ホラー映画『X エックス』シリーズ3部作は、監督:タイ・ウェスト、主演:ミア・ゴスにより製作されたスラッシャー映画シリーズだ。1作目『X エックス』ではテキサスの田舎町で起こった大量殺人を描き、その前日譚となる2作目『Pearl パール』は『X エックス』における殺人ババア・パールの若き日が登場する。3作目『MaXXXine マキシーン』は『X エックス』での殺戮を生き延びた主人公マキシーンが再び事件に巻き込まれてゆく。
このシリーズで注目すべきは主演を演じるミア・ゴスの圧倒的な存在感とパワフルな演技だろう。1作目において主人公マキシーンと殺人ババア・パールの両方を演じている部分は驚かされるし、2作目では過去のパールを、3作目でその後のマキシーンを演じている点もユニークだ。今回はそんな『X(エックス)』シリーズ3部作を紹介する。
X エックス(監督:タイ・ウェスト 2022年アメリカ映画)

【STORY】1979年テキサス。ポルノ女優のマキシーンとクルーは映画撮影のためにひなびた農場を訪れるが、そこに暮らすのが史上最高齢の殺人鬼ジジババであることを知らなかった。

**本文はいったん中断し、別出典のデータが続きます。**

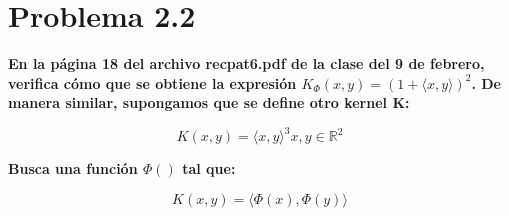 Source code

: \section*{Problema 2.2}

\textbf{En la página 18 del archivo recpat6.pdf de la clase del 9 de febrero, verifica cómo que se obtiene la expresión $K_\Phi (x, y) = (1 + \langle x, y \rangle)^2$. De manera similar, supongamos que se define otro kernel K:}

\begin{equation*}
    K(x,y) = \langle x,y \rangle^3 x,y \in \mathbb{R}^2
\end{equation*}

\textbf{Busca una función $\Phi()$ tal que:}

\begin{equation*}
    K(x,y) = \langle \Phi(x), \Phi(y) \rangle
\end{equation*} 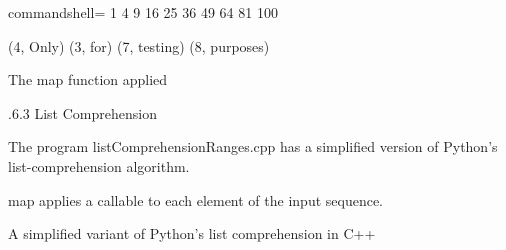 \begin{tcblisting}{commandshell={}}
1 4 9 16 25 36 49 64 81 100

(4, Only) (3, for) (7, testing) (8, purposes)
\end{tcblisting}

\begin{center}
The map function applied
\end{center}

.6.3\hspace{0.2cm} List Comprehension

The program listComprehensionRanges.cpp has a simplified version of Python’s list-comprehension algorithm.

map applies a callable to each element of the input sequence.

\noindent
A simplified variant of Python’s list comprehension in C++
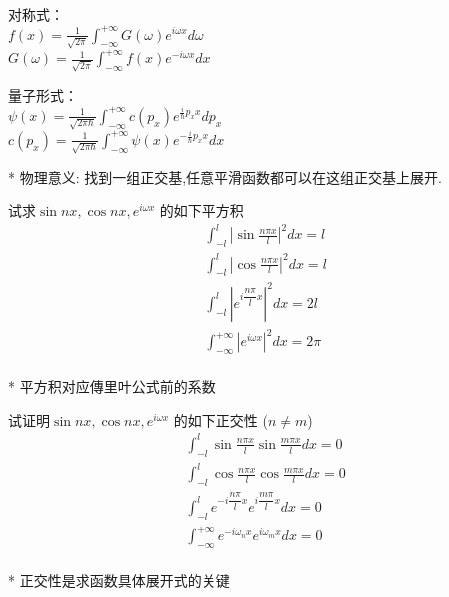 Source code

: \begin{frame}
      \frametitle{}
      对称式：\\ \vspace{0.3em}
      {$\displaystyle f(x) = \frac{1}{\sqrt{2\pi}}\int_{-\infty} ^{+\infty} G(\omega) e^{i \omega x} d \omega $}\\	
      {$\displaystyle G(\omega) = \frac{1}{\sqrt{2\pi}}\int_{-\infty} ^{+\infty} f(x) e^{-i \omega x} d x $  } \\ \vspace{0.6em}

      量子形式：\\ \vspace{0.3em}
      {$\displaystyle \psi(x) = \frac{1}{\sqrt{2\pi \hbar}}\int_{-\infty} ^{+\infty} c(p_x) e^{\frac{i}{\hbar} p_x x} d p_x $}\\	
      {$\displaystyle c(p_x) = \frac{1}{\sqrt{2\pi \hbar}}\int_{-\infty} ^{+\infty} \psi(x) e^{-\frac{i}{\hbar} p_x x} d x $  } \\
\end{frame}
\begin{frame}
    * 物理意义: 找到一组正交基,任意平滑函数都可以在这组正交基上展开. 
    \begin{exampleblock} {试求$\sin nx, \cos nx, e^{i\omega x}$ 的如下平方积}
    ~~\\
    \[ \begin{aligned}
            &\int_{-l} ^{l} \left| \sin \frac{n\pi x}{l} \right|^2 dx = l \\
            &\int_{-l} ^{l} \left| \cos \frac{n\pi x}{l} \right|^2 dx = l \\
            &\int_{-l} ^{l} \left| e^{i \dfrac{n\pi}{l} x} \right|^2  dx = 2l \\
            &\int_{-\infty} ^{+\infty} \left| e^{i \omega x} \right|^2  dx = 2\pi \\
    \end{aligned}\]
    \end{exampleblock}	
    * 平方积对应傳里叶公式前的系数
\end{frame}

\begin{frame}
    \begin{exampleblock} {试证明$\sin nx, \cos nx, e^{i\omega x}$ 的如下正交性 ($n \not = m $)}
    ~~\\
    \[ \begin{aligned}
            &\int_{-l} ^{l} \sin \frac{n\pi x}{l} \sin \frac{m\pi x}{l}  dx = 0 \\
            &\int_{-l} ^{l} \cos \frac{n\pi x}{l} \cos \frac{m\pi x}{l}  dx = 0 \\
            &\int_{-l} ^{l} e^{-i \dfrac{n\pi}{l} x} e^{i \dfrac{m\pi}{l} x}   dx = 0 \\
            &\int_{-\infty} ^{+\infty}  e^{-i \omega_n x} e^{i \omega_{m} x}   dx = 0 \\
    \end{aligned}\]
    \end{exampleblock}
    * 正交性是求函数具体展开式的关键	
\end{frame}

相当な怪作である。若者たちがテキサスの田舎町で殺人鬼に襲われるというのはよくある展開だが、その殺人鬼がヨボヨボのジジババという部分に大いに驚かされる。しかもそのジジババの熱いファックシーンが描かれるといった点も想定外だ。主人公マキシーンと殺人ババア・パールをミア・ゴスが一人二役で演じる点も面白いし、ポルノ業界を描いているといった設定も作品に淫靡な空気をもたらしている。また、ドラマ『ウェンズデー』で人気急上昇中のジェナ・オルテガが出演しているのも目が離せない。とはいえこのような怪作がその後3部作となり、あまつさえ傑作シリーズになるとは予想できなかった。

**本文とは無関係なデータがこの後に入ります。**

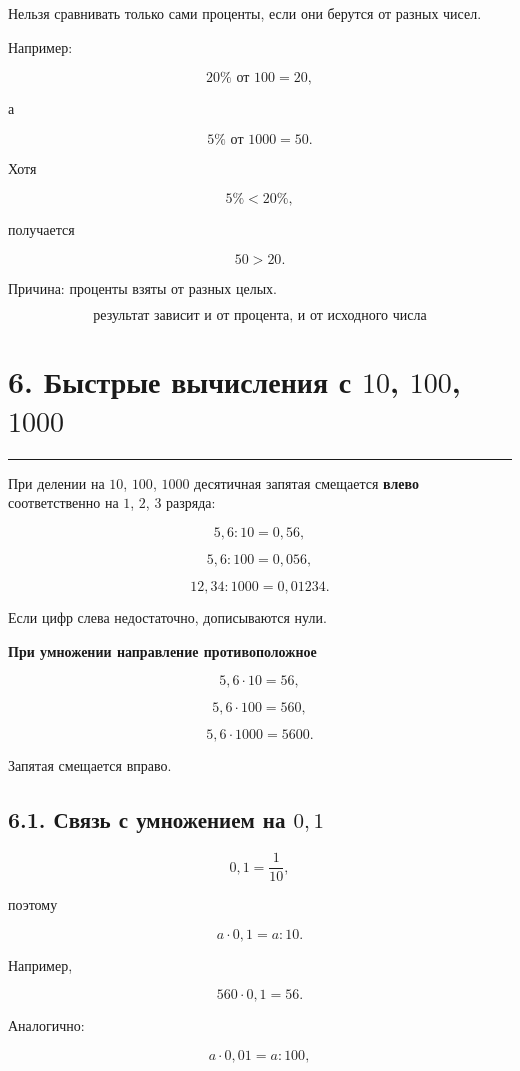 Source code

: \documentclass[a4paper,12pt]{article}
\newcommand{\sectionline}{%
    \vspace{0.2em}
    {\color{accent}\rule{\linewidth}{0.6pt}}
    \vspace{0.5em}
}
\newcommand{\important}[1]{%
    \par\medskip
    {\color{darkaccent}\textbf{#1}}
    \par\smallskip
}
\begin{document}
Нельзя сравнивать только сами проценты, если они берутся от разных чисел.

Например:

\[
20\%\text{ от }100
=
20,
\]

а

\[
5\%\text{ от }1000
=
50.
\]

Хотя

\[
5\%<20\%,
\]

получается

\[
50>20.
\]

Причина: проценты взяты от разных целых.

\[
\boxed{
\text{результат зависит и от процента, и от исходного числа}
}
\]

\section*{\color{darkaccent}6. Быстрые вычисления с \(10\), \(100\), \(1000\)}
\sectionline

При делении на \(10\), \(100\), \(1000\) десятичная запятая смещается
\textbf{влево} соответственно на \(1\), \(2\), \(3\) разряда:

\[
5{,}6:10=0{,}56,
\]

\[
5{,}6:100=0{,}056,
\]

\[
12{,}34:1000=0{,}01234.
\]

Если цифр слева недостаточно, дописываются нули.

\important{При умножении направление противоположное}

\[
5{,}6\cdot10=56,
\]

\[
5{,}6\cdot100=560,
\]

\[
5{,}6\cdot1000=5600.
\]

Запятая смещается вправо.

\subsection*{\color{accent}6.1. Связь с умножением на \(0{,}1\)}

\[
0{,}1=\frac{1}{10},
\]

поэтому

\[
a\cdot0{,}1=a:10.
\]

Например,

\[
560\cdot0{,}1=56.
\]

Аналогично:

\[
a\cdot0{,}01=a:100,
\]
\end{document}
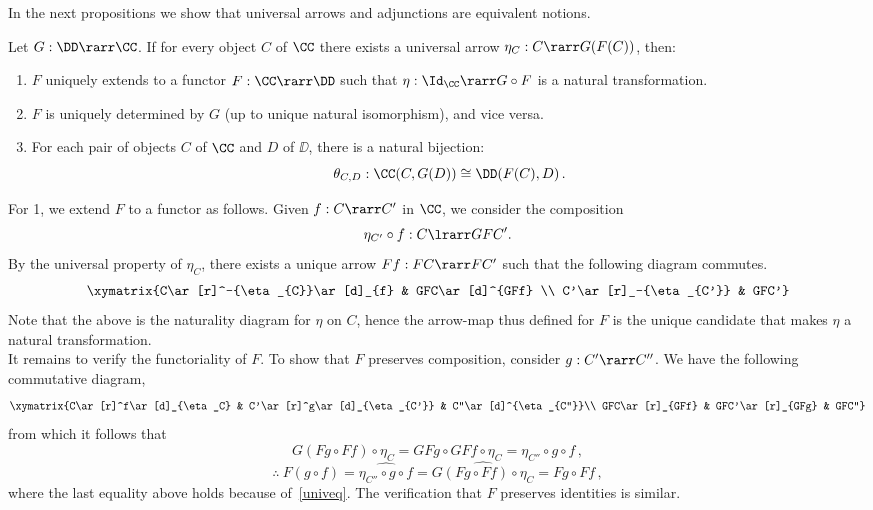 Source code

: \documentclass[12pt]{article}
\begin{document}
In the next propositions we show that universal arrows and adjunctions are equivalent notions.

\begin{myproposition}\label{p:UnivtoAdj}
Let $G:\DD\rarr\CC$. If for every object $C$ of $\CC$ there exists a universal arrow $\eta_{C} : C \rarr G(F(C))$, then:
\begin{enumerate}\renewcommand{\theenumi}{\rm\arabic{enumi}}
\item $F$ uniquely extends to a functor $F:\CC\rarr\DD$ such that $\eta : \Id_{\CC} \rarr G \circ F$ is a natural transformation.
\item $F$ is uniquely determined by $G$ (up to unique natural isomorphism), and vice versa.
\item For each pair of objects $C$ of $\CC$ and $D$ of $\DD$, there is a natural bijection:
\[ \theta_{C,D} : \CC(C, G(D))\cong\DD(F(C), D) \,. \]
\end{enumerate}
\end{myproposition}
\proof %
For 1, we extend $F$ to a functor as follows. Given $f : C \rarr C'$ in $\CC$, we consider the composition
\[ \eta_{C'} \circ f : C \lrarr GFC' . \]
By the universal property of $\eta_{C}$, there exists a unique arrow $Ff : FC \rarr FC'$ such that the following diagram commutes.
\[
\xymatrix{C\ar[r]^-{\eta_{C}}\ar[d]_{f} & GFC\ar[d]^{GFf} \\  C'\ar[r]_-{\eta_{C'}} & GFC'}
\]
Note that the above is the naturality diagram for $\eta$ on $C$, hence the arrow-map thus defined for $F$ is the unique candidate that makes
$\eta$ a natural transformation.
\\
It remains to verify the functoriality of $F$. To show that $F$ preserves composition, consider $g : C' \rarr C''$. We have the following commutative
diagram,
\[
\xymatrix{C\ar[r]^f\ar[d]_{\eta_C} & C'\ar[r]^g\ar[d]_{\eta_{C'}} & C''\ar[d]^{\eta_{C''}}\\ GFC\ar[r]_{GFf} & GFC'\ar[r]_{GFg} & GFC''}
\]
from which it follows that
\[ G(Fg \circ Ff) \circ \eta_{C} = GFg \circ GFf \circ \eta_{C} = \eta_{C''} \circ g \circ f\,, \]
\[\therefore\ F(g\circ f)=\widehat{\eta_{C''}\circ g\circ f}=\widehat{G(Fg\circ Ff)\circ\eta_C}=Fg\circ Ff\,, \]
where the last equality above holds because of~\eqref{univeq}. The verification that $F$ preserves identities is similar.
\end{document}
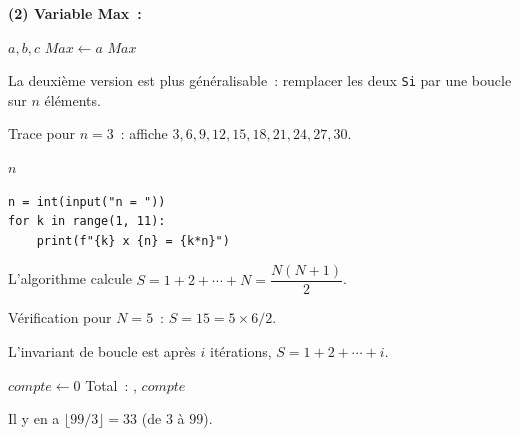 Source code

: \textbf{(2) Variable Max~:}
\begin{algorithm}[H]
\caption{Maximum (variable Max)}
\Lire $a, b, c$\;
$\mathit{Max} \leftarrow a$\;
\Afficher $\mathit{Max}$\;
\end{algorithm}

La deuxi\`eme version est plus g\'en\'eralisable~: remplacer les deux \texttt{Si}
par une boucle sur $n$ \'el\'ements.


Trace pour $n=3$~: affiche $3, 6, 9, 12, 15, 18, 21, 24, 27, 30$.

\begin{algorithm}[H]
\caption{Table de $n$}
\Lire $n$\;
\end{algorithm}

\begin{lstlisting}[style=python]
n = int(input("n = "))
for k in range(1, 11):
    print(f"{k} x {n} = {k*n}")
\end{lstlisting}


L'algorithme calcule $S = 1 + 2 + \cdots + N = \dfrac{N(N+1)}{2}$.

V\'erification pour $N=5$~: $S=15=5\times6/2$.\checkmark

L'invariant de boucle est \og apr\`es $i$ it\'erations, $S=1+2+\cdots+i$\fg.


\begin{algorithm}[H]
\caption{Multiples de 3 $< 100$}
$\mathit{compte} \leftarrow 0$\;
\Afficher \og Total~: \fg, $\mathit{compte}$\;
\end{algorithm}

Il y en a $\lfloor 99/3\rfloor = 33$ (de $3$ \`a $99$).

Pearl パール(監督:タイ・ウェスト 2022年アメリカ映画)

【STORY】1918年テキサス。小さな農場の一人娘であるパールはスターになることを夢見ていたが、厳格な母は決してそれを許さず、パールの鬱屈は遂に大量殺人の形で爆発する。
1作目『X エックス』の殺人ババア、パールの若き日を描き、パールがどのようにして殺人鬼と化していったかを描いた作品だ。テキサスの限界農場、脳性麻痺の父の介護と厳格過ぎる母の間で、鬱屈した日々を送るパールは遂に爆発する。この物語で描かれるのは、夢のない退屈な田舎町と貧困生活、そして毒親の過干渉にひたすら苛まれる一人の少女の苦痛と絶望であり、それが殺戮という形でしか結末をつけられなかったことの悲劇なのだ。ホラー作品ではあるが画面に焼き付けられるテキサスの陽光はあまりに明るく眩しく、そのちぐはぐさがなお一層物語の切なさを浮き彫りにする。これは傑作だろう。
MaXXXine マキシーン(監督:タイ・ウェスト 2024年アメリカ映画)

【STORY】1985年ハリウッド。大量殺戮を生き延びたマキシーンはスターの座を目指すが、またしても連続殺人鬼の影が彼女を追い回す。

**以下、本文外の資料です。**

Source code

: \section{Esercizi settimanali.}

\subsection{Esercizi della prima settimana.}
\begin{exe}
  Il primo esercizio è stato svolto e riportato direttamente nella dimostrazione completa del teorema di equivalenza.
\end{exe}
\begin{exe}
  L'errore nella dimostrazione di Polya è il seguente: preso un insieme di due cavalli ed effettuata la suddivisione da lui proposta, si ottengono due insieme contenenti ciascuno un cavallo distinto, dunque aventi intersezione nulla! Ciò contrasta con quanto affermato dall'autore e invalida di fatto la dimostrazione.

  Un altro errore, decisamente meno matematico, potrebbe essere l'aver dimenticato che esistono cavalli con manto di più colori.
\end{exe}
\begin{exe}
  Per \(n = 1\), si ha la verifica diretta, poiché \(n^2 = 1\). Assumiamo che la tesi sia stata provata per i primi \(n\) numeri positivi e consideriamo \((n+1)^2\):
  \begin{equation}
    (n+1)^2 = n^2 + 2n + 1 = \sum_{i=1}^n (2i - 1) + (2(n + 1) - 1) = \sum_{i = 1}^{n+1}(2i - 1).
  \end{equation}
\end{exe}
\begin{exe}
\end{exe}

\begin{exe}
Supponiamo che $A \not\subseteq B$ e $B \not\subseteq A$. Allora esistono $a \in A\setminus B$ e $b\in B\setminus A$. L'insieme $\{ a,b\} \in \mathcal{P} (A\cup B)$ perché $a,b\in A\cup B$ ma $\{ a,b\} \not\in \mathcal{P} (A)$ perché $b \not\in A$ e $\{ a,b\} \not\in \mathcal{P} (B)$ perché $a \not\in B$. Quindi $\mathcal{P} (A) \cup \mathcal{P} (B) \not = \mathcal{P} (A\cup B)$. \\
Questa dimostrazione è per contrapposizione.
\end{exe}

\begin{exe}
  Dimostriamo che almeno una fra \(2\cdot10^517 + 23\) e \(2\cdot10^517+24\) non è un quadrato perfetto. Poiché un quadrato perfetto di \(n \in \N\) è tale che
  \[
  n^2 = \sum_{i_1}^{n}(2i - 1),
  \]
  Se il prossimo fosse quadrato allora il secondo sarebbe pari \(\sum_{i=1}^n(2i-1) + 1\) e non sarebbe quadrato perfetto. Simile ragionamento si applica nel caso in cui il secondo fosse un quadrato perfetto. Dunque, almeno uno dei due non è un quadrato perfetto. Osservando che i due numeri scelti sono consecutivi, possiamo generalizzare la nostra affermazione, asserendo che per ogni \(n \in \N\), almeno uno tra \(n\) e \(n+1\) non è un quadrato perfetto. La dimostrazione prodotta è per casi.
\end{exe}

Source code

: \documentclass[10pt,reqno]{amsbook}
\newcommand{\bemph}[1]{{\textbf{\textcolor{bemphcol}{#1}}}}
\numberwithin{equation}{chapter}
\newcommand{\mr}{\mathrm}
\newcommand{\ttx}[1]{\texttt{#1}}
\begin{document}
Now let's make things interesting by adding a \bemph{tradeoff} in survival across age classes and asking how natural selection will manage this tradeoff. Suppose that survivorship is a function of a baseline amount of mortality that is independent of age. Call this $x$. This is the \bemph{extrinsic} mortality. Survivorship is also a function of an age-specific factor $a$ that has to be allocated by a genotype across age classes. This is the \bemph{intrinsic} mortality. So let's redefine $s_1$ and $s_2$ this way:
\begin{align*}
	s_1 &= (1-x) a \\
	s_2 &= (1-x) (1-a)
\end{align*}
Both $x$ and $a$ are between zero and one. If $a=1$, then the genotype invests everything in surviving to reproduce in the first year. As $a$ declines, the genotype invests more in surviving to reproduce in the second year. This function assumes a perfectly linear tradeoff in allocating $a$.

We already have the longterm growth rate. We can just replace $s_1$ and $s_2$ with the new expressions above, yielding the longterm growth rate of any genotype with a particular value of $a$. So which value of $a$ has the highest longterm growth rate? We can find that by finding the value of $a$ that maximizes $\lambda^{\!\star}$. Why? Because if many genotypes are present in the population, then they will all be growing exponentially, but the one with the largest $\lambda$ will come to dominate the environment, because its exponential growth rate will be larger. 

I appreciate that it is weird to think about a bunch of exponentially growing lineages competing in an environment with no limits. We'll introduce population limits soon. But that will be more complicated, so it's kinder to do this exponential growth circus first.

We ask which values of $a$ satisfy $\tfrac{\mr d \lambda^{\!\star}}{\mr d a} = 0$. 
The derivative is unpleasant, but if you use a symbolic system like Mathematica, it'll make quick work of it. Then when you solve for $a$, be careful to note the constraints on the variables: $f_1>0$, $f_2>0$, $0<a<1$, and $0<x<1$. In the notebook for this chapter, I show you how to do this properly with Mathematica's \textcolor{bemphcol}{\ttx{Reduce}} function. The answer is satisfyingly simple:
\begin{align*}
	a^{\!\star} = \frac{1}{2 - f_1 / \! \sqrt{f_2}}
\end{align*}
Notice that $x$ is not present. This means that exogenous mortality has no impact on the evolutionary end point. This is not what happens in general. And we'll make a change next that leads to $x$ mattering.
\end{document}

1作目『X エックス』の殺戮を生き延びた主人公マキシーンが、ポルノ女優を脱却しホラー映画のスター女優を目指そうとする。見どころとなるのは80年代ハリウッドの猥雑極まりない光景とその風俗、レトロなファッションや音楽だ。最底辺から成り上りたいという確固たる意思を持つマキシーンはしたたかで大胆不敵、邪魔する者を容赦しない強烈な気概に満ちている。彼女は海千山千の映画業界と襲い掛かる殺人鬼の両方を相手に、生き残りをかけて戦うのだ。主演のミア・ゴスはこんなキャラクターをタフでクールに演じ切り、鮮烈な印象を残す。構成はサスペンススリラーだが所々に派手な血塗れシーンを配することでホラーとしての面目を保ち、誇張された演出はホラージャンルに対する諧謔でもあるのだろう。『TENET テネット』のエリザベス・デビッキが出演している部分も見逃せない。